The chance to vote is coming in B.C. but how many people will come out to vote?

To win a provincial election you do not have to get more than 50 per cent of the eligible voters in British Columbia…you just have to get more votes than the candidates you are running against.

When you look back at the history of people voting in elections in B.C. and the number of parties involved, a candidate does not have to get anywhere near the numbers of votes to win as one might think.

Sadly, over time, the percentage of people voting has become the only sure thing when elections are held in B.C.

Going back to 1928, Elections BC has the numbers provided online of how many people get out and vote in provincial elections. In the past two elections in B.C., in 2005 and 2009, the percentage of registered voters who cast a ballot dropped from 62.36 per cent to 55.14 per cent. These are the only two times in the history of provincial elections in B.C. when their number has dropped below 65 per cent.

When you look at the breakdown of these numbers into age groups the numbers show a disturbing trend.

In 2009, only 26.88 per cent of eligible voters between the ages of 18 and 24 voted. Those between the ages of 25 and 34 hit 33.69 per cent. The highest percentage of eligible voters who cast a ballot were between the ages of 65 and 74 with 71.53 per cent.

It is far too easy to say young people do not care about politics. Saying that young people are apathetic is not fair to the younger generation either. People need to be given a reason to get out and vote. Sure it is a democratic right, and in a perfect world everyone would see this as enough of a reason to cast their democratically earned ballot. But the reality is too many people do not see a difference in what they are being offered.

Politics is a game played by candidates who make many promises. But once a group gets into power there is a tendency to forget who voted them into their very important positions.  This is what I have heard from many people who debate whether the effort of learning about what is happening in an election is really worth it.

In B.C., residents have stepped up over the past few years to have their voices heard.
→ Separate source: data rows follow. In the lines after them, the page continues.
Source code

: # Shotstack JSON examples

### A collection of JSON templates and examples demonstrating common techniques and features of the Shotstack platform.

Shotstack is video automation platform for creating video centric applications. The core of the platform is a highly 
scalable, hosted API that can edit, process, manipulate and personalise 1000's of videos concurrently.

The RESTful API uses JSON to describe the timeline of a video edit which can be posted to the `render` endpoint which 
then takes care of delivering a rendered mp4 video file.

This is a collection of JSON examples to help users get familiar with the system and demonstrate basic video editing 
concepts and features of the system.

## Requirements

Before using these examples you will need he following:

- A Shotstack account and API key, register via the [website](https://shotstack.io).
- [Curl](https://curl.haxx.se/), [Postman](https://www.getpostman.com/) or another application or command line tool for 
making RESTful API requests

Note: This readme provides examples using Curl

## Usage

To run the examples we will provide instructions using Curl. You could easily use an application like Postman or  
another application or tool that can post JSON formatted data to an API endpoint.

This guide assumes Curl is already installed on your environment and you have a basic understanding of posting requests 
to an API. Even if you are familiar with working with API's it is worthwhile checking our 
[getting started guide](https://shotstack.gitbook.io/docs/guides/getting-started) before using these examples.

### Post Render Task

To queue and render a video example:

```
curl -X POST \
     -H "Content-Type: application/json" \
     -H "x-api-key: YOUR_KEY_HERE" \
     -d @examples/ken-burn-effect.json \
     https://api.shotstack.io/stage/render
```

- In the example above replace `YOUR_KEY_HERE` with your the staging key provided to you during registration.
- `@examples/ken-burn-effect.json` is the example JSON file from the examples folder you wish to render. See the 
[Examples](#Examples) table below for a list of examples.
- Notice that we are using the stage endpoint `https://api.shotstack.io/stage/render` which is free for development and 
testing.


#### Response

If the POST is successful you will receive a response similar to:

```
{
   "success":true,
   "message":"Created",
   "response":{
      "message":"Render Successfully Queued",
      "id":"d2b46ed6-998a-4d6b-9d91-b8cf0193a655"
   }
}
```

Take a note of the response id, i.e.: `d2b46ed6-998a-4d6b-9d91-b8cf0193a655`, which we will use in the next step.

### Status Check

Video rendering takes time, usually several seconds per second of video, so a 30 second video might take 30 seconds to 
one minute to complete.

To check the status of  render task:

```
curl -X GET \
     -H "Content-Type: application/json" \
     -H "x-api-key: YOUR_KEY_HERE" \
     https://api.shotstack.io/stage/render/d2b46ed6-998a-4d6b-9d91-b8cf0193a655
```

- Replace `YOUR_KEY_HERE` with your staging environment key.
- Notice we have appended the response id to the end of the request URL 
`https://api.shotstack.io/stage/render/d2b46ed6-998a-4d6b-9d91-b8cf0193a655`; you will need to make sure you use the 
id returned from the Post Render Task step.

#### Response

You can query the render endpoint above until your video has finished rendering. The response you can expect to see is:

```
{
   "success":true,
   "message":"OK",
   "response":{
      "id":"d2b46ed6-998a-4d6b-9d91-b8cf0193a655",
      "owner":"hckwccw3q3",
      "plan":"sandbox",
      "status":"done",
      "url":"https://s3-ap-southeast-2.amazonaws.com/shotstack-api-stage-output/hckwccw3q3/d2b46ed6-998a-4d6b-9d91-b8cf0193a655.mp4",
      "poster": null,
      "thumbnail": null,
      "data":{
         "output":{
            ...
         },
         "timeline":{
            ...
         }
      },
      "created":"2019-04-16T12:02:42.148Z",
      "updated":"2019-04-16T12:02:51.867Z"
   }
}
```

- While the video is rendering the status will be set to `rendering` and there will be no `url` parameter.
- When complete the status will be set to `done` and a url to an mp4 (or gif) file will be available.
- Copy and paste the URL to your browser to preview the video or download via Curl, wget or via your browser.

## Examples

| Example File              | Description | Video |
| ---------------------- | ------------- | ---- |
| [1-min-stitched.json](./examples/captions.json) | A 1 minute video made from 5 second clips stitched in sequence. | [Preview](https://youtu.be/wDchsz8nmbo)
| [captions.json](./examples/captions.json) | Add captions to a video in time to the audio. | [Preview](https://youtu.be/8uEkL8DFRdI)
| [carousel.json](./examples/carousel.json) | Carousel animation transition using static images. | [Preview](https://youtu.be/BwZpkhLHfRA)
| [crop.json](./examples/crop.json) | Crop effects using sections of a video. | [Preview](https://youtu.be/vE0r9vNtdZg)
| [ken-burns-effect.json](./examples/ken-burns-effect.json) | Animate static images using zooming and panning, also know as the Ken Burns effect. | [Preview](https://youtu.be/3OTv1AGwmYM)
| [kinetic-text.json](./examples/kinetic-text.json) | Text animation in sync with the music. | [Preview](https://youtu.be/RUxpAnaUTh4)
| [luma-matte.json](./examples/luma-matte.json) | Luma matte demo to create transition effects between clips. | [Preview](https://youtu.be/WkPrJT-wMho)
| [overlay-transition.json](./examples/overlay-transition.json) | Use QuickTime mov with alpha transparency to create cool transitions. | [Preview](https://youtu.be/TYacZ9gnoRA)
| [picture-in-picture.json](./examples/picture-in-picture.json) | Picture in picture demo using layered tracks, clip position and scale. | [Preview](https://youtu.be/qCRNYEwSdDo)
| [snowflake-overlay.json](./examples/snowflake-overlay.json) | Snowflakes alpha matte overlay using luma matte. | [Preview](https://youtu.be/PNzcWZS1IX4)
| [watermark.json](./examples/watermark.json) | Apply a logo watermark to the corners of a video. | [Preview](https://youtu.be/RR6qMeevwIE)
They have come together to change policies they did not like. This kind of passion is what needs to be found again if there is any hope of getting more people out to vote in this election.
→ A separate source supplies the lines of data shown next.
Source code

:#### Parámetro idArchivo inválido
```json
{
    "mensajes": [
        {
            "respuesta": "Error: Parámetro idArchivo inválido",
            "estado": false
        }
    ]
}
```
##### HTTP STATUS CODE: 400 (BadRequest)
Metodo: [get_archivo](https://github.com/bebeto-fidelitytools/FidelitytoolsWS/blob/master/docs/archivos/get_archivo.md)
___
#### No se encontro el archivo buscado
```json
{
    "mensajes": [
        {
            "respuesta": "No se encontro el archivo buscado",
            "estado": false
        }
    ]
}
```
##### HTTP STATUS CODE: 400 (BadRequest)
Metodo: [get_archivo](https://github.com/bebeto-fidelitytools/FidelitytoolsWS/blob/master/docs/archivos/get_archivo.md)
It does not matter who you vote for on any election day, but you should always vote for one simple reason. The people elected are the policy makers who will affect your lives for the near future. They will decide what will be taxed and what work gets completed in the province. They will be your voice, provincially, nationally and internationally moving forward.

The people in Golden showed, at the recently held all candidates meeting, that they can be political on many different issues. Many people stepped up to the microphone to ask challenging questions to the current batch of Columbia River-Revelstoke MLA hopefuls. They talked about many of the important issues that are vital to the  future of Golden.

Hopefully this momentum carries on to election day and the tide begins to change on how many votes are cast.